Oubliez les parcs, les bars ou les fonds de ruelle. On peut aussi se commander de la «mari» chez soi, comme on se fait livrer de la pizza. Ni vu ni connu. Tranquille en pantoufles.

Pendant 15 ans, Marc et François (prénoms fictifs) ont offert un service de livraison de cannabis à domicile. L'affaire s'est avérée très lucrative. Tout le trafic se faisait par téléavertisseur interposé. Un coup de fil. Un numéro de téléphone. Et en une heure, le «colis» était livré.

«On n'était pas des bums de parc, explique Marc. Aller chez les gens, c'est beaucoup plus sûr que de vendre dans un parc. On voit les clients dans leur environnement. Ça crée un autre rapport. Et puis, c'est plus facile de barrer les indésirables.»

Marc et François ont commencé à livrer de la drogue dans la jeune vingtaine. D'abord en vélo et en patins à roulettes, puis en voiture, au fur et à mesure que leur clientèle et leur territoire s'agrandissaient. D'abord concentré sur le Plateau, leur territoire d'affaires s'est étendu du boulevard Pie-IX à Décarie.

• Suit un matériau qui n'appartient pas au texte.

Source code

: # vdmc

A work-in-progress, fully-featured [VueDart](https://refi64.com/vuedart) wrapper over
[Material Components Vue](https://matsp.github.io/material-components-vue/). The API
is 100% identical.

Pendant les bonnes années, le tandem comptait près de 1200 clients et pouvait faire jusqu'à 35 livraisons par jour, en travaillant huit heures par jour, sept jours par semaine. Après le 11 septembre, les frontières se sont resserrées et les affaires ont diminué, se stabilisant autour de 400 clients.

Pour le contact humain

De toute façon, Marc et François n'ont jamais «pensé» leur entreprise en termes capitalistes. Ils étaient surtout intéressés par le contact humain et la convivialité qui venait avec le job. Composée de comédiens, de musiciens, de juges, d'avocats, de psychologues, de petits couples tranquilles et même de femmes de policiers (qui appelaient pour le mari, disent-ils!), leur clientèle plutôt «branchée» n'avait rien de la faune inquiétante qu'on s'imagine.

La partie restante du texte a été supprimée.